> **Task objective**
Retype the records below exactly as given, but only from the first line through the line with "- Shin Kamen", and without the pictures.

> **Exercise data**
☆ ☆ ☆ ☆
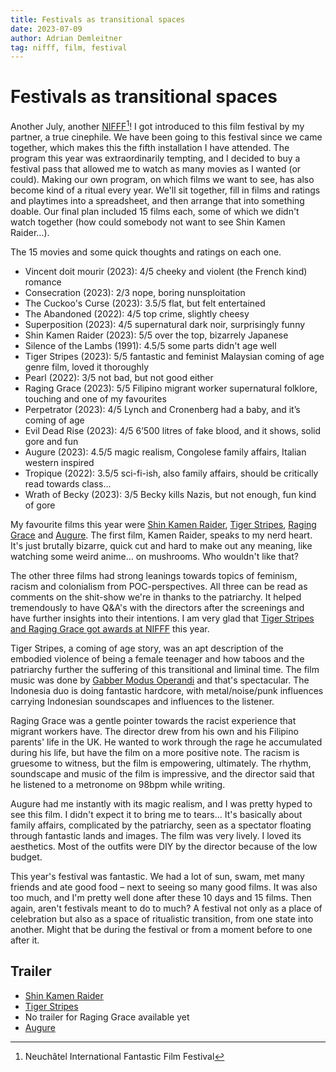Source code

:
 ```yaml
---
title: Festivals as transitional spaces
date: 2023-07-09
author: Adrian Demleitner
tag: nifff, film, festival
---
```

# Festivals as transitional spaces
Another July, another [NIFFF](https://nifff.ch)[^1]! I got introduced to this film festival by my partner, a true cinephile. We have been going to this festival since we came together, which makes this the fifth installation I have attended. The program this year was extraordinarily tempting, and I decided to buy a festival pass that allowed me to watch as many movies as I wanted (or could). Making our own program, on which films we want to see, has also become kind of a ritual every year. We'll sit together, fill in films and ratings and playtimes into a spreadsheet, and then arrange that into something doable. Our final plan included 15 films each, some of which we didn't watch together (how could somebody not want to see Shin Kamen Raider…). 

The 15 movies and some quick thoughts and ratings on each one.

- Vincent doit mourir (2023): 4/5 cheeky and violent (the French kind) romance
- Consecration (2023): 2/3 nope, boring nunsploitation
- The Cuckoo's Curse (2023): 3.5/5 flat, but felt entertained
- The Abandoned (2022): 4/5 top crime, slightly cheesy 
- Superposition (2023): 4/5 supernatural dark noir, surprisingly funny 
- Shin Kamen Raider (2023): 5/5 over the top, bizarrely Japanese 
- Silence of the Lambs (1991): 4.5/5 some parts didn't age well
- Tiger Stripes (2023): 5/5 fantastic and feminist Malaysian coming of age genre film, loved it thoroughly 
- Pearl (2022): 3/5 not bad, but not good either
- Raging Grace (2023): 5/5 Filipino migrant worker supernatural folklore, touching and one of my favourites 
- Perpetrator (2023): 4/5 Lynch and Cronenberg had a baby, and it’s coming of age 
- Evil Dead Rise (2023): 4/5 6’500 litres of fake blood, and it shows, solid gore and fun
- Augure (2023): 4.5/5 magic realism, Congolese family affairs, Italian western inspired 
- Tropique (2022): 3.5/5 sci-fi-ish, also family affairs, should be critically read towards class… 
- Wrath of Becky (2023): 3/5 Becky kills Nazis, but not enough, fun kind of gore

My favourite films this year were [Shin Kamen Raider](https://www.imdb.com/title/tt14379088/), [Tiger Stripes](https://www.imdb.com/title/tt10803634/), [Raging Grace](https://www.imdb.com/title/tt14946978/) and [Augure](https://www.imdb.com/title/tt21086802/). The first film, Kamen Raider, speaks to my nerd heart. It's just brutally bizarre, quick cut and hard to make out any meaning, like watching some weird anime… on mushrooms. Who wouldn't like that?

The other three films had strong leanings towards topics of feminism, racism and colonialism from POC-perspectives. All three can be read as comments on the shit-show we're in thanks to the patriarchy. It helped tremendously to have Q&A's with the directors after the screenings and have further insights into their intentions. I am very glad that [Tiger Stripes and Raging Grace got awards at NIFFF](https://nifff.ch/en/2023-awards/) this year.

Tiger Stripes, a coming of age story, was an apt description of the embodied violence of being a female teenager and how taboos and the patriarchy further the suffering of this transitional and liminal time. The film music was done by [Gabber Modus Operandi](https://svbkvlt.bandcamp.com/album/hoxxxya) and that's spectacular. The Indonesia duo is doing fantastic hardcore, with metal/noise/punk influences carrying Indonesian soundscapes and influences to the listener.

Raging Grace was a gentle pointer towards the racist experience that migrant workers have. The director drew from his own and his Filipino parents' life in the UK. He wanted to work through the rage he accumulated during his life, but have the film on a more positive note. The racism is gruesome to witness, but the film is empowering, ultimately. The rhythm, soundscape and music of the film is impressive, and the director said that he listened to a metronome on 98bpm while writing.

Augure had me instantly with its magic realism, and I was pretty hyped to see this film. I didn't expect it to bring me to tears… It's basically about family affairs, complicated by the patriarchy, seen as a spectator floating through fantastic lands and images. The film was very lively. I loved its aesthetics. Most of the outfits were DIY by the director because of the low budget.

This year's festival was fantastic. We had a lot of sun, swam, met many friends and ate good food – next to seeing so many good films. It was also too much, and I'm pretty well done after these 10 days and 15 films. Then again, aren't festivals meant to do to much? A festival not only as a place of celebration but also as a space of ritualistic transition, from one state into another. Might that be during the festival or from a moment before to one after it.

## Trailer
- [Shin Kamen Raider](https://www.youtube.com/watch?v=qwo4fFji8rc)
- [Tiger Stripes](https://www.youtube.com/watch?v=Q7lu0KoD5so)
- No trailer for Raging Grace available yet
- [Augure](https://www.youtube.com/watch?v=XO-gw2V_C44)

[^1]: Neuchâtel International Fantastic Film Festival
☆ ☆ ☆ ☆
> **Problem solution**
Source code

:
 ```yaml
---
title: Festivals as transitional spaces
date: 2023-07-09
author: Adrian Demleitner
tag: nifff, film, festival
---
```

# Festivals as transitional spaces
Another July, another [NIFFF](https://nifff.ch)[^1]! I got introduced to this film festival by my partner, a true cinephile. We have been going to this festival since we came together, which makes this the fifth installation I have attended. The program this year was extraordinarily tempting, and I decided to buy a festival pass that allowed me to watch as many movies as I wanted (or could). Making our own program, on which films we want to see, has also become kind of a ritual every year. We'll sit together, fill in films and ratings and playtimes into a spreadsheet, and then arrange that into something doable. Our final plan included 15 films each, some of which we didn't watch together (how could somebody not want to see Shin Kamen Raider…). 

The 15 movies and some quick thoughts and ratings on each one.

- Vincent doit mourir (2023): 4/5 cheeky and violent (the French kind) romance
- Consecration (2023): 2/3 nope, boring nunsploitation
- The Cuckoo's Curse (2023): 3.5/5 flat, but felt entertained
- The Abandoned (2022): 4/5 top crime, slightly cheesy 
- Superposition (2023): 4/5 supernatural dark noir, surprisingly funny 
- Shin Kamen Raider (2023): 5/5 over the top, bizarrely Japanese 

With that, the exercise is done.